_Work request_
Search the material and gather each line with "Returns" in it.

_Data provided_
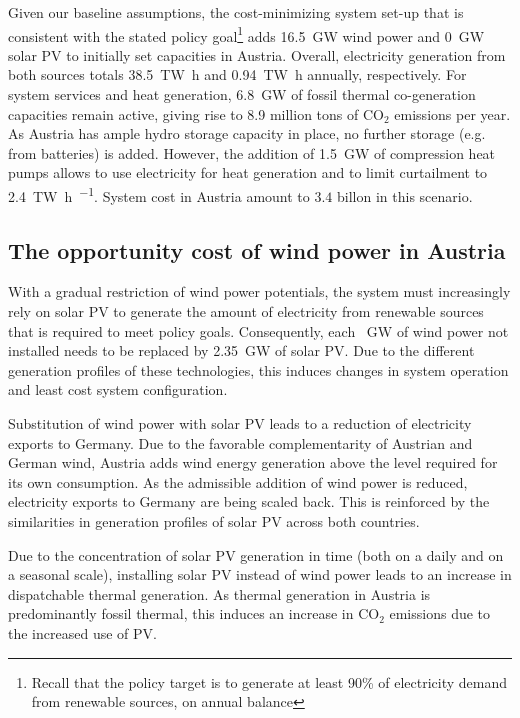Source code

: \documentclass[final, 3p, times]{elsarticle} %
\newcommand{\COO}{\ensuremath{\mathrm{CO_2}} }
\begin{document}
    Given our baseline assumptions, the cost-minimizing system set-up that is consistent with the stated policy
    goal\footnote{Recall that the policy target is to generate at least 90\% of electricity demand from renewable sources, on annual balance}
    adds \SI{16.5}{\giga\watt} wind power and \SI{0}{\giga\watt} solar PV to initially set capacities in Austria.
    Overall, electricity generation from both sources totals \SI{38.5}{\tera\watt\hour} and
    \SI{0.94}{\tera\watt\hour} annually, respectively.
    For system services and heat generation, \SI{6.8}{\giga\watt} of fossil thermal co-generation capacities remain
    active, giving rise to \SI{8.9}{} million tons of \COO emissions per year.
    As Austria has ample hydro storage capacity in place, no further storage (e.g. from batteries) is added.
    However, the addition of \SI{1.5}{\giga\watt} of compression heat pumps allows to use electricity for heat
    generation and to limit curtailment to \SI{2.4}{\tera\watt\hour\per\year}.
    System cost in Austria amount to $3.4$ billon \EUR in this scenario.

    \subsection{The opportunity cost of wind power in Austria}\label{subsec:opportunity-cost-wind}
    With a gradual restriction of wind power potentials, the system must increasingly rely on solar PV to generate the
    amount of electricity from renewable sources that is required to meet policy goals.
    Consequently, each \SI{}{\giga\watt} of wind power not installed needs to be replaced by \SI{2.35}{\giga\watt} of
    solar PV\@.
    Due to the different generation profiles of these technologies, this induces changes in system operation and least
    cost system configuration.

    Substitution of wind power with solar PV leads to a reduction of electricity exports to Germany.
    Due to the favorable complementarity of Austrian and German wind, Austria adds wind energy generation above the level
    required for its own consumption.
    As the admissible addition of wind power is reduced, electricity exports to Germany are being scaled back.
    This is reinforced by the similarities in generation profiles of solar PV across both countries.

    Due to the concentration of solar PV generation in time (both on a daily and on a seasonal scale), installing solar
    PV instead of wind power leads to an increase in dispatchable thermal generation.
    As thermal generation in Austria is predominantly fossil thermal, this induces an increase in \COO emissions due
    to the increased use of PV\@.
\end{document}
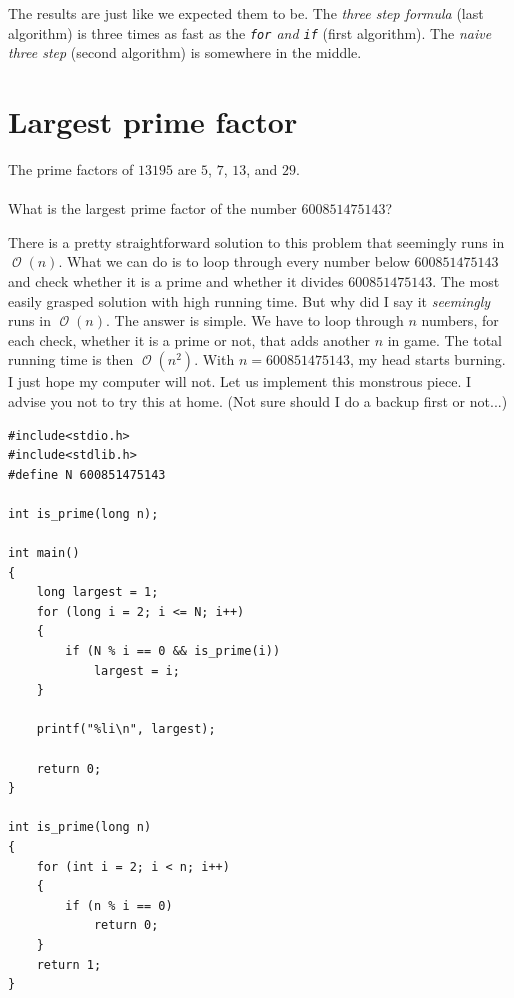 \documentclass{book}
\DeclareMathOperator{\bigo}{\mathcal{O}}
\newenvironment{task}
  {\begin{mdframed}[backgroundcolor=lightgray]}
  {\end{mdframed}}
\begin{document}
The results are just like we expected them to be. The \textit{three step formula} (last algorithm) is three times as fast as the \textit{\texttt{for} and \texttt{if}} (first algorithm). The \textit{naive three step} (second algorithm) is somewhere in the middle.


\section{Largest prime factor}

\begin{task}
The prime factors of $13195$ are $5$, $7$, $13$, and $29$.\\
\\
What is the largest prime factor of the number $600851475143$?
\end{task}

There is a pretty straightforward solution to this problem that seemingly runs in $\bigo(n)$. What we can do is to loop through every number below $600851475143$ and check whether it is a prime and whether it divides $600851475143$. The most easily grasped solution with high running time. But why did I say it \textit{seemingly} runs in $\bigo(n)$. The answer is simple. We have to loop through $n$ numbers, for each check, whether it is a prime or not, that adds another $n$ in game. The total running time is then $\bigo(n^2)$. With $n = 600851475143$, my head starts burning. I just hope my computer will not. Let us implement this monstrous piece. I advise you not to try this at home. (Not sure should I do a backup first or not...)

\begin{verbatim}
#include<stdio.h>
#include<stdlib.h>
#define N 600851475143

int is_prime(long n);

int main()
{
    long largest = 1;
    for (long i = 2; i <= N; i++)
    {
        if (N % i == 0 && is_prime(i))
            largest = i;
    }

    printf("%li\n", largest);

    return 0;
}

int is_prime(long n)
{
    for (int i = 2; i < n; i++)
    {
        if (n % i == 0)
            return 0;
    }
    return 1;
}
\end{verbatim}
\end{document}
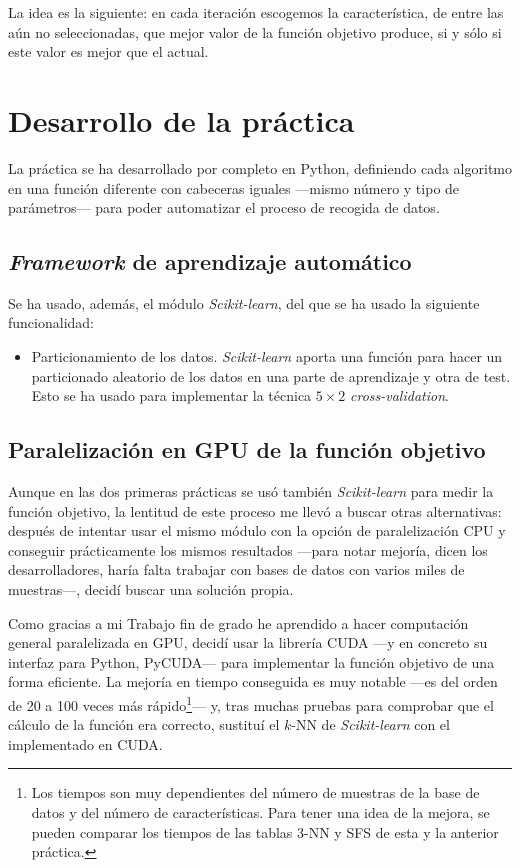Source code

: \documentclass[a4paper, 11pt, titlepage]{article}
\begin{document}
    La idea es la siguiente: en cada iteración escogemos la característica, de entre las aún no seleccionadas, que mejor valor de la función objetivo produce, si y sólo si este valor es mejor que el actual.

    \section{Desarrollo de la práctica}

    La práctica se ha desarrollado por completo en Python, definiendo cada algoritmo en una función diferente con cabeceras iguales ---mismo número y tipo de parámetros--- para poder automatizar el proceso de recogida de datos.

    \subsection{\emph{Framework} de aprendizaje automático}
    Se ha usado, además, el módulo \emph{Scikit-learn}, del que se ha usado la siguiente funcionalidad:
    \begin{itemize}
        \item Particionamiento de los datos. \emph{Scikit-learn} aporta una función para hacer un particionado aleatorio de los datos en una parte de aprendizaje y otra de test. Esto se ha usado para implementar la técnica $5\times2$ \emph{cross-validation}.
    \end{itemize}

    \subsection{Paralelización en GPU de la función objetivo}

    Aunque en las dos primeras prácticas se usó también \emph{Scikit-learn} para medir la función objetivo, la lentitud de este proceso me llevó a buscar otras alternativas: después de intentar usar el mismo módulo con la opción de paralelización CPU y conseguir prácticamente los mismos resultados ---para notar mejoría, dicen los desarrolladores, haría falta trabajar con bases de datos con varios miles de muestras---, decidí buscar una solución propia.

    Como gracias a mi Trabajo fin de grado he aprendido a hacer computación general paralelizada en GPU, decidí usar la librería CUDA ---y en concreto su interfaz para Python, PyCUDA--- para implementar la función objetivo de una forma eficiente. La mejoría en tiempo conseguida es muy notable ---es del orden de 20 a 100 veces más rápido\footnote{Los tiempos son muy dependientes del número de muestras de la base de datos y del número de características. Para tener una idea de la mejora, se pueden comparar los tiempos de las tablas 3-NN y SFS de esta y la anterior práctica.}--- y, tras muchas pruebas para comprobar que el cálculo de la función era correcto, sustituí el $k$-NN de \emph{Scikit-learn} con el implementado en CUDA.
\end{document}
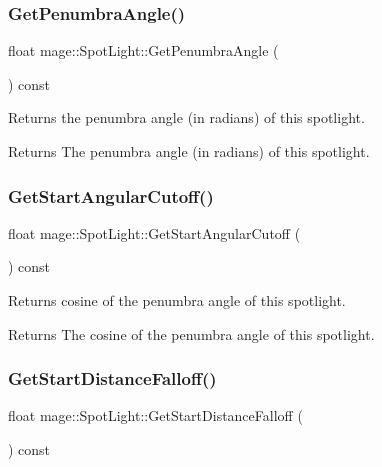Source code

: \subsubsection{\texorpdfstring{Get\+Penumbra\+Angle()}{GetPenumbraAngle()}}
{\footnotesize\ttfamily float mage\+::\+Spot\+Light\+::\+Get\+Penumbra\+Angle (\begin{DoxyParamCaption}{ }\end{DoxyParamCaption}) const\hspace{0.3cm}{\ttfamily [noexcept]}}

Returns the penumbra angle (in radians) of this spotlight.

\begin{DoxyReturn}{Returns}
The penumbra angle (in radians) of this spotlight. 
\end{DoxyReturn}
\hypertarget{classmage_1_1_spot_light_ae221dd2747e65d01fcbf2a9b08c54abd}{}\label{classmage_1_1_spot_light_ae221dd2747e65d01fcbf2a9b08c54abd} 
\subsubsection{\texorpdfstring{Get\+Start\+Angular\+Cutoff()}{GetStartAngularCutoff()}}
{\footnotesize\ttfamily float mage\+::\+Spot\+Light\+::\+Get\+Start\+Angular\+Cutoff (\begin{DoxyParamCaption}{ }\end{DoxyParamCaption}) const\hspace{0.3cm}{\ttfamily [noexcept]}}

Returns cosine of the penumbra angle of this spotlight.

\begin{DoxyReturn}{Returns}
The cosine of the penumbra angle of this spotlight. 
\end{DoxyReturn}
\hypertarget{classmage_1_1_spot_light_a98a5da32f0023d8f0d600fe3f362decd}{}\label{classmage_1_1_spot_light_a98a5da32f0023d8f0d600fe3f362decd} 
\subsubsection{\texorpdfstring{Get\+Start\+Distance\+Falloff()}{GetStartDistanceFalloff()}}
{\footnotesize\ttfamily float mage\+::\+Spot\+Light\+::\+Get\+Start\+Distance\+Falloff (\begin{DoxyParamCaption}{ }\end{DoxyParamCaption}) const\hspace{0.3cm}{\ttfamily [noexcept]}}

_Answer to the exercise_
Returns the penumbra angle (in radians) of this spotlight.
\begin{DoxyReturn}{Returns}
Returns cosine of the penumbra angle of this spotlight.
\begin{DoxyReturn}{Returns}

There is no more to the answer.